On that score, Meyer said in an interview he’s confident institutional investors don’t have anything to worry about from the latest amendments.
“Delaware courts and Delaware general corporation law is and will remain the gold standard, protecting the rights of stockholders, protecting the rights of institutional investors and retail investors as it has for generations,” he said.
Still, he said, if certain institutional investors nonetheless feel Delaware law no longer provides clarity, predictability and fairness, then there’s more work to do, not only in communicating why the state remains “the preeminent place to be a stockholder in a company but also making sure we understand the substantive deficiencies that they see and working to address them."
Going it alone
Critics note that that willingness to work with institutional investors was notably absent among the legislative leaders who led the charge to amend Delaware’s corporate law in the space of six short weeks. The starting gun for that abbreviated legislative run, they contend, was an article in The Wall Street Journal in late January suggesting Zuckerberg was mulling shifting Meta's registration to Texas from Delaware, a year after Musk did the same with Tesla.
The normal amendment process — where everyone is consulted, time is taken to hammer out compromises and the resulting bill can be widely embraced — was replaced by a “closed process” that largely dismissed or ignored inputs from institutional investors, said Charles M. Elson, retired professor of the Edgar S. Woolard Chair in Corporate Governance at the University of Delaware.
Despite the governor’s assurances, some big institutional investors remain skeptical.
Matthew G. Jacobs, general counsel for the $538 billion California Public Employees’ Retirement System, in a March 14 letter to Delaware’s legislative leaders, said should the amendments pass, CalPERS' previous opposition to attempts by portfolio companies to reincorporate out of Delaware would give way to a “much more case-by-case view because many states provide corporate law that is significantly more investor-protective than Delaware law."

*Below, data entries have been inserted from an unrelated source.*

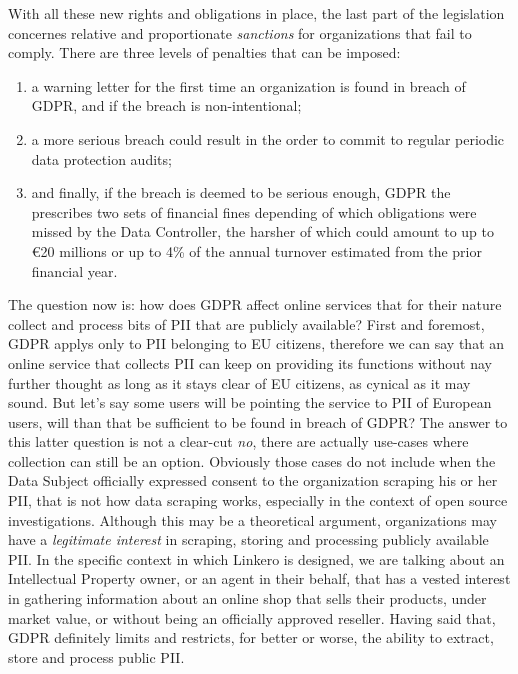 With all these new rights and obligations in place, the last part of the
legislation concernes relative and proportionate \emph{sanctions} for
organizations that fail to comply. There are three levels of penalties that can
be imposed:
\begin{enumerate}
  \item a warning letter for the first time an organization is found in breach
  of GDPR, and if the breach is non-intentional;
  \item a more serious breach could result in the order to commit to regular
  periodic data protection audits;
  \item and finally, if the breach is deemed to be serious enough, GDPR the
  prescribes two sets of financial fines depending of which obligations were
  missed by the Data Controller, the harsher of which could amount to up to
  \euro20 millions or up to 4\% of the annual turnover estimated from the
  prior financial year.
\end{enumerate}

The question now is: how does GDPR affect online services that for their
nature collect and process bits of PII that are publicly available? First and
foremost, GDPR applys only to PII belonging to EU citizens, therefore we can say
that an online service that collects PII can keep on providing its functions
without nay further thought as long as it stays clear of EU citizens, as cynical
as it may sound. But let's say some users will be pointing the service to PII of
European users, will than that be sufficient to be found in breach of GDPR? The
answer to this latter question is not a clear-cut \emph{no}, there are actually
use-cases where collection can still be an option. Obviously those cases do not
include when the Data Subject officially expressed consent to the organization
scraping his or her PII, that is not how data scraping works, especially in the
context of open source investigations. Although this may be a theoretical
argument, organizations may have a \emph{legitimate interest} in scraping,
storing and processing publicly available PII. In the specific context in which
Linkero is designed, we are talking about an Intellectual Property owner, or an
agent in their behalf, that has a vested interest in gathering information about
an online shop that sells their products, under market value, or without being
an officially approved reseller. Having said that, GDPR definitely limits and
restricts, for better or worse, the ability to extract, store and process public
PII.

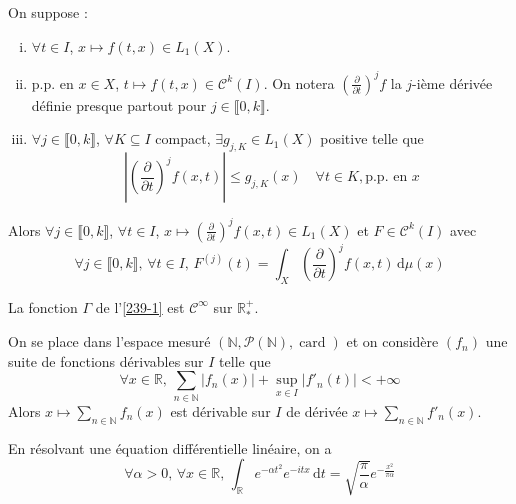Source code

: 	\begin{theorem}
		On suppose :
		\begin{enumerate}[(i)]
			\item $\forall t \in I$, $x \mapsto f(t,x) \in L_1(X)$.
			\item p.p. en $x \in X$, $t \mapsto f(t,x) \in \mathcal{C}^k(I)$. On notera $\left(\frac{\partial}{\partial t}\right)^j f$ la $j$-ième dérivée définie presque partout pour $j \in \llbracket 0, k \rrbracket$.
			\item $\forall j \in \llbracket 0, k \rrbracket$, $\forall K \subseteq I$ compact, $\exists g_{j,K} \in L_1(X)$ positive telle que
			\[ \left| \left(\frac{\partial}{\partial t}\right)^j f(x,t) \right| \leq g_{j,K}(x) \quad \forall t \in K, \text{p.p. en } x \]
		\end{enumerate}
		Alors $\forall j \in \llbracket 0, k \rrbracket$, $\forall t \in I$, $x \mapsto \left(\frac{\partial}{\partial t}\right)^j f(x,t) \in L_1(X)$ et $F \in \mathcal{C}^k(I)$ avec
		\[ \forall j \in \llbracket 0, k \rrbracket, \, \forall t \in I, \, F^{(j)}(t) = \int_X \left(\frac{\partial}{\partial t}\right)^j f(x, t) \, \mathrm{d}\mu(x) \]
	\end{theorem}


	\begin{example}
		La fonction $\Gamma$ de l'\cref{239-1} est $\mathcal{C}^\infty$ sur $\mathbb{R}^+_*$.
	\end{example}


	\begin{example}
		On se place dans l'espace mesuré $(\mathbb{N}, \mathcal{P}(\mathbb{N}), \operatorname{card})$ et on considère $(f_n)$ une suite de fonctions dérivables sur $I$ telle que
		\[ \forall x \in \mathbb{R}, \, \sum_{n \in \mathbb{N}} |f_n(x)| + \sup_{x \in I} |f'_n(t)| < +\infty \]
		Alors $x \mapsto \sum_{n \in \mathbb{N}} f_n(x)$ est dérivable sur $I$ de dérivée $x \mapsto \sum_{n \in \mathbb{N}} f'_n(x)$.
	\end{example}


	\begin{application}
		En résolvant une équation différentielle linéaire, on a
		\[ \forall \alpha > 0, \, \forall x \in \mathbb{R}, \, \int_{\mathbb{R}} e^{-\alpha t^2} e^{-itx} \, \mathrm{d}t = \sqrt{\frac{\pi}{\alpha}} e^{-\frac{x^2}{\pi \alpha}} \]
	\end{application}

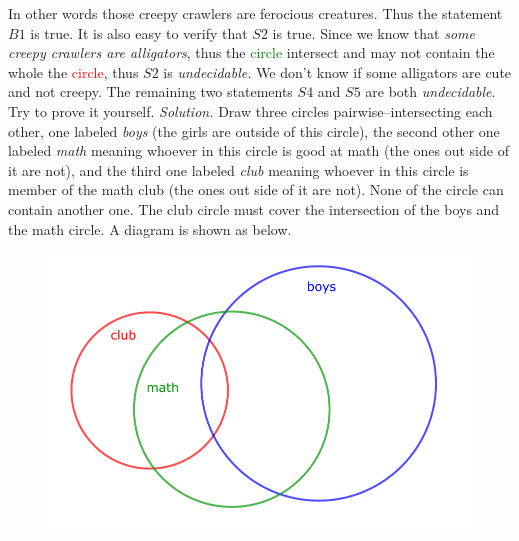 \begin{multicols}{2}
	In other words those creepy crawlers are ferocious creatures. Thus the statement $B1$ is true.
	\vskip 0.1cm
	It is also easy to verify that $S2$ is true.
	\vskip 0.1cm
	Since we know that \textit{some creepy crawlers are alligators}, thus the \textcolor{green}{circle} intersect
	and may not contain the whole the \textcolor{red}{circle}, thus $S2$ is \textit{undecidable.}
	We don't know if some alligators are cute and not creepy.
	\vskip 0.1cm
	The remaining two statements $S4$ and $S5$ are both \textit{undecidable}. Try to prove it yourself.
	\vskip 0.1cm
	\vskip 0.1cm
	\textit{Solution.}
	Draw three circles pairwise--intersecting each other, one labeled \textit{boys} (the girls are outside of this circle),
	the second other one labeled \textit{math} meaning whoever in this circle is good at math (the ones out side of it are not),
	and the third one labeled \textit{club} meaning whoever in this circle is member of the math club (the ones out side of it are not).
	None of the circle can contain another one. The club circle must cover the intersection of the boys and the math circle.
	A diagram is shown as below.
	\begin{figure}[H]
		\centering
		\captionsetup{labelformat= empty, justification=centering}
		\includegraphics[width= 1\linewidth]{pi-2023-01-04.pdf}

\end{figure}
\end{multicols}
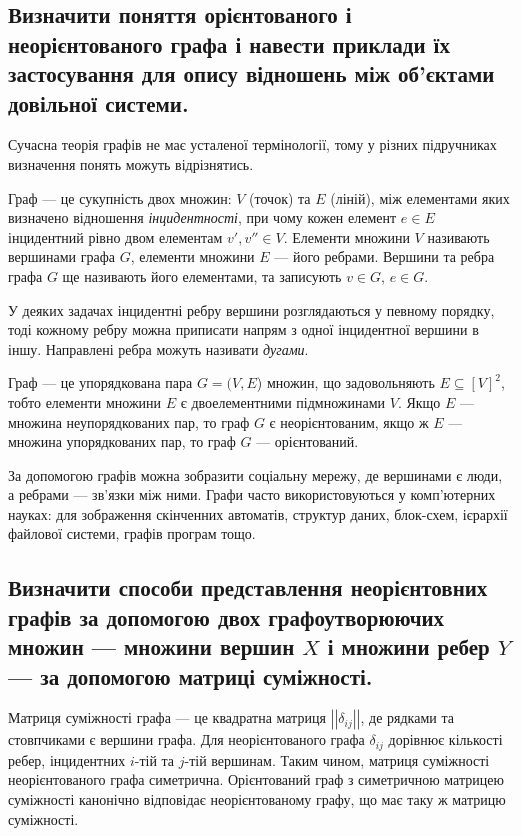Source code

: \documentclass[a4paper,oneside,DIV=9,fontsize=12pt]{scrartcl}
\begin{document}
		\subsection{Визначити поняття орієнтованого і неорієнтованого графа і навести приклади їх застосування для опису відношень між об'єктами довільної системи.}
			Сучасна теорія графів не має усталеної термінології, тому у різних підручниках визначення понять можуть відрізнятись.
			
			Граф --- це сукупність двох множин: $V$ (точок) та $E$ (ліній), між елементами яких визначено відношення \emph{інцидентності}, при чому кожен елемент $e \in E$ інцидентний рівно двом елементам $v', v'' \in V$. Елементи множини $V$ називають вершинами графа $G$, елементи множини $E$ --- його ребрами. Вершини та ребра графа $G$ ще називають його елементами, та записують $v \in G$, $e \in G$.
			
			У деяких задачах інцидентні ребру вершини розглядаються у певному порядку, тоді кожному ребру можна приписати напрям з одної інцидентної вершини в іншу. Направлені ребра можуть називати \emph{дугами}.
			
			Граф --- це упорядкована пара $G = (V, E$) множин, що задовольняють $E \subseteq \left[V\right]^2$, тобто елементи множини $E$ є двоелементними підмножинами $V$. Якщо $E$ --- множина неупорядкованих пар, то граф $G$ є неорієнтованим, якщо ж $E$ --- множина упорядкованих пар, то граф $G$ --- орієнтований.
			
			За допомогою графів можна зобразити соціальну мережу, де вершинами є люди, а ребрами --- зв'язки між ними. Графи часто використовуються у комп'ютерних науках: для зображення скінченних автоматів, структур даних, блок-схем, ієрархії файлової системи, графів програм тощо.
			
		\subsection{Визначити способи представлення неорієнтовних графів за допомогою двох графоутворюючих множин --- множини вершин $X$ і множини ребер $Y$ --- за допомогою матриці суміжності.}
			Матриця суміжності графа --- це квадратна матриця $\left|\left|\delta_{ij}\right|\right|$, де рядками та стовпчиками є вершини графа. Для неорієнтованого графа $\delta_{ij}$ дорівнює кількості ребер, інцидентних $i$-тій та $j$-тій вершинам. Таким чином, матриця суміжності неорієнтованого графа симетрична. Орієнтований граф з симетричною матрицею суміжності канонічно відповідає неорієнтованому графу, що має таку ж матрицю суміжності.
			
\end{document}
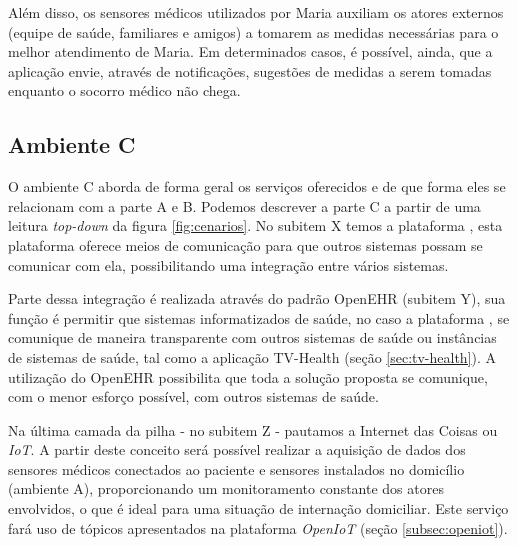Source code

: Além disso, os sensores médicos utilizados por Maria auxiliam os atores
externos (equipe de saúde, familiares e amigos) a tomarem as medidas
necessárias para o melhor atendimento de Maria.  Em determinados casos, é
possível, ainda, que a aplicação envie, através de notificações, sugestões de
medidas a serem tomadas enquanto o socorro médico não chega.

\subsection{Ambiente C} \label{subsec:ambiente-c}

O ambiente C aborda de forma geral os serviços oferecidos e de que forma eles se
relacionam com a parte A e B. Podemos descrever a parte C a partir de uma leitura 
\textit{top-down} da figura \ref{fig:cenarios}. No subitem X temos a plataforma
\nextsaude[], esta plataforma oferece meios de comunicação para que outros sistemas
possam se comunicar com ela, possibilitando uma integração entre vários sistemas.

Parte dessa integração é realizada através do padrão OpenEHR (subitem Y), sua 
função é permitir que sistemas informatizados de saúde, no caso a plataforma
\nextsaude[], se comunique de maneira transparente com outros sistemas de saúde ou
instâncias de sistemas de saúde, tal como a aplicação TV-Health (seção
\vref{sec:tv-health}). A utilização do OpenEHR possibilita que toda a solução
proposta se comunique, com o menor esforço possível, com outros sistemas de 
saúde.

Na última camada da pilha - no subitem Z - pautamos a Internet das Coisas ou
\textit{IoT}. A partir deste conceito será possível realizar a aquisição de
dados dos sensores médicos conectados ao paciente e sensores instalados no domicílio
(ambiente A), proporcionando um monitoramento constante dos atores envolvidos, 
o que é ideal para uma situação de internação domiciliar. Este serviço fará uso 
de tópicos apresentados na plataforma \textit{OpenIoT}
(seção \vref{subsec:openiot}).



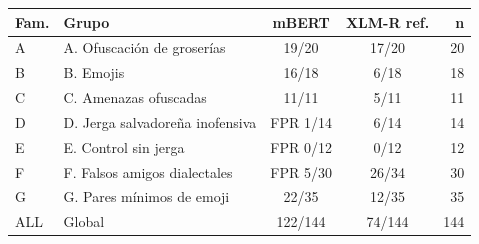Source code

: \begin{tabular}{llccr}
\toprule
Fam. & Grupo & mBERT & XLM-R ref. & n \\
\midrule
A & A. Ofuscación de groserías & 19/20 & 17/20 & 20 \\
B & B. Emojis & 16/18 & 6/18 & 18 \\
C & C. Amenazas ofuscadas & 11/11 & 5/11 & 11 \\
D & D. Jerga salvadoreña inofensiva & FPR 1/14 & 6/14 & 14 \\
E & E. Control sin jerga & FPR 0/12 & 0/12 & 12 \\
F & F. Falsos amigos dialectales & FPR 5/30 & 26/34 & 30 \\
G & G. Pares mínimos de emoji & 22/35 & 12/35 & 35 \\
ALL & Global & 122/144 & 74/144 & 144 \\
\bottomrule
\end{tabular}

On March 27, after Meyer signed the bill into law, CalPERS CIO Stephen Gilmore expressed disappointment with Delaware’s decision to reduce governance rights for minority shareholders, saying the move will heighten institutional investors’ focus on private markets offering more latitude to hammer out better governance provisions.
Likewise, Severine Neervoort, global policy director with the International Corporate Governance Network, which reports members from more than 40 countries with combined assets under management of $90 trillion, called Delaware’s move to weaken the safeguards protecting minority investors from potentially abusive acts or transactions involving interested parties “very disappointing.”
At the end of the day, though, the question will be whether those expressions of concern from institutional investors result in nothing beyond a primal scream or instead lead to more substantive changes, with enough defections to catch the attention of Delaware political leaders.
Incremental or catastrophic change?
In either case, competing claims over the past month as to whether an up or down vote would prove worse for Delaware’s franchise will now give way to a verifiable tally.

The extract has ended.